See "Kernel" menu option to restart and run all output.

# STEP 0: Play With Python

In [None]:
# Assign a list of strings to a variable called 'presents'


In [None]:
# Assign a new variable 'favorite_present' by indexing the list of strings 'presents' we made above


# STEP 1: LOAD PACKAGES & DATA

### Load Packages

In [None]:
# Import Pandas
import pandas as pd
pd.set_option("display.max_rows", None, "display.max_columns", None)

### What is a dataframe in Pandas?
Let's look at the [docs](https://pandas.pydata.org/docs/reference/api/pandas.DataFrame.html) together.

In [None]:
# Create a dataframe using an example from the docs


### Read in Data


In [None]:
# Read the CSV into a dataframe called 'raw_data'


In [None]:
# Let's just display the 'hs_tf' column


In [None]:
# What happens if we compare the 'hs_tf' column with 'Yes'?


In [None]:
# Bring it all together to filter 'hs_tf' into a dataframe called 'sweaters'


 # STEP 2: WRANGLE/PROCESS DATA

### Wrangle Colors (The Tidy Way)

In [None]:
# Make a copy to avoid assignment warnings


# Convert 'colors' column from comma or and delimited string to new 'colors_list' column


# Use a question mark to see documentation on str.split


# Tidy colors data (1 color per row)


# Calc how many colors for each sweater & add to dataframe as new 'num_colors' column



In [None]:
# Display the dataframe


### Wrangle Image Descriptions (The Python / Pandas Way)

In [None]:
# Replace NaN with empty string
sweaters['image_desc'].fillna('', inplace=True)

# Convert 'image_desc' column from single space delimited string to new list of string column 'image_desc_list'
sweaters['image_desc_list'] = sweaters['image_desc'].str.split(' ')

# Calculate how many image_desc words are present & assign to new column 'num_words'
sweaters['num_words'] = sweaters['image_desc_list'].apply(lambda x: len(x))

# Display the dataframe
sweaters

# STEP 3: VISUALIZE DATA

In [None]:
# Pandas built-in plot tools (which use Matplotlib under the hood)
# This is convenient, but doesn't give as much control as using the Matplotlib API
sweaters.plot.scatter('num_colors', 'num_words')

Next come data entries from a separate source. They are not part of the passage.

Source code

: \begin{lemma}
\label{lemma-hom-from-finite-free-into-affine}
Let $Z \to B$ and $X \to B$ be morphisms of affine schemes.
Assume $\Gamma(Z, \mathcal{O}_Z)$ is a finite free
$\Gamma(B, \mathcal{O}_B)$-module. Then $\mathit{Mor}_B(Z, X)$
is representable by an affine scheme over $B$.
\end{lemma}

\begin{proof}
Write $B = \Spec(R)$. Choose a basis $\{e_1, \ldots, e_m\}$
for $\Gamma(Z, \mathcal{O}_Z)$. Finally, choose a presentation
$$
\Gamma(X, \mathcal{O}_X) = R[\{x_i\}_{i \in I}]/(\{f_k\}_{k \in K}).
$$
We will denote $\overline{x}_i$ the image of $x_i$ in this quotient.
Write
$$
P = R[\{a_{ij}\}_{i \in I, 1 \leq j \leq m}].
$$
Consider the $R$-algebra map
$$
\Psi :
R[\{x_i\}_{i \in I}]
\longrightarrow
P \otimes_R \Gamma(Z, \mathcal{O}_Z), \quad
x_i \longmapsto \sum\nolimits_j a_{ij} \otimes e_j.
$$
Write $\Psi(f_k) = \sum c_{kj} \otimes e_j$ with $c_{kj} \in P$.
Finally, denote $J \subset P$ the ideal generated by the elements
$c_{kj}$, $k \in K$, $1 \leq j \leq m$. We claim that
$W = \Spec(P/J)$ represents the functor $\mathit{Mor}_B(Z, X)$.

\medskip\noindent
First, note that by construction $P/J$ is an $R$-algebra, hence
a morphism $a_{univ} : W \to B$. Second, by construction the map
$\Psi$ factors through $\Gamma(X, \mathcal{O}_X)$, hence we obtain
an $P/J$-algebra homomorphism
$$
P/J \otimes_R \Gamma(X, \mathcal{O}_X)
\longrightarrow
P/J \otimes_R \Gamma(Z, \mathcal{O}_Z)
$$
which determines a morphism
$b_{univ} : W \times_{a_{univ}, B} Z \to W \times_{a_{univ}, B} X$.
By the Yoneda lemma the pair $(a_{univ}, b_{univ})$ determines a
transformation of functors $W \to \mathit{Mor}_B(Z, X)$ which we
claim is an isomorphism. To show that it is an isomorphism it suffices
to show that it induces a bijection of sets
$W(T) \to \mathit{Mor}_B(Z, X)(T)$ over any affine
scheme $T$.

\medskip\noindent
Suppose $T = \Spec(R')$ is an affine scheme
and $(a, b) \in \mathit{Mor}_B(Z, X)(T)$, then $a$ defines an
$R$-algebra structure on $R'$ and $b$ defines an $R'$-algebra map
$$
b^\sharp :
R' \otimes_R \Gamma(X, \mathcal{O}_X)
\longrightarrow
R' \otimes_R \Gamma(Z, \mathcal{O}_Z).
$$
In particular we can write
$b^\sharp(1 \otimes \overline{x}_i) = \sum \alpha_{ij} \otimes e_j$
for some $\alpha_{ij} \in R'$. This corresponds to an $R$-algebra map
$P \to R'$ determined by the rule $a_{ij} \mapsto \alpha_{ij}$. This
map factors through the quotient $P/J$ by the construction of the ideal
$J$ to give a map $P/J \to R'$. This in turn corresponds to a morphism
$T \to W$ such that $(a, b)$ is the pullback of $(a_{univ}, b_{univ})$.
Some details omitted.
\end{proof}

## BONUS: NumPy and Matplotlib API
There are several ways to visualize our results... most are built on top of the Matplotlib package.

In [None]:
import matplotlib as mpl
from matplotlib import pyplot as plt

import numpy as np

# Change default plot size
plt.rcParams['figure.figsize'] = (12, 8)

# There are many pre-defined styles... view the available options
print(mpl.style.available)
# or use the default style
plt.style.use('default')

In [None]:
# Matplotlib scatter plot doesn't have built-in jitter option...
# but it's not too hard

def jitterify(arr, factor=0.01):
    """Add jitter 'factor' to 'arr' data
    :param arr: array-like, eg: list, ndarray
    :param factor: float, 0.0 -> 1.0
    :return: arr with added jitter
    """
    assert 0.0 <= factor <= 1.0, f"Error, invalid factor {factor}"
    arr = np.array(arr)
    assert arr.ndim == 1, f"Expected 1-d array, got {arr.ndim}"
    ptp = arr.ptp()
    jitter = np.random.randn(arr.size) * factor * ptp
    return arr + jitter

In [None]:
# Scatterplot docs:
# https://matplotlib.org/stable/api/_as_gen/matplotlib.pyplot.scatter.html

fontsize = 12
markersize = 75
color = '#424242'
alpha = 0.4
jitter = 0.01

# Instantiate plot objects
fig, ax = plt.subplots()

# Add labels to axes
ax.set_xlabel('Number of colors on sweater', fontsize=fontsize, color='k')
ax.set_ylabel('Number of words\nin sweater description', fontsize=fontsize, color='k')
# Add figure title
fig.suptitle("Relationship between the number of colors and\nlength of description for ugly holiday sweaters",
            color='k', fontsize=fontsize + 2)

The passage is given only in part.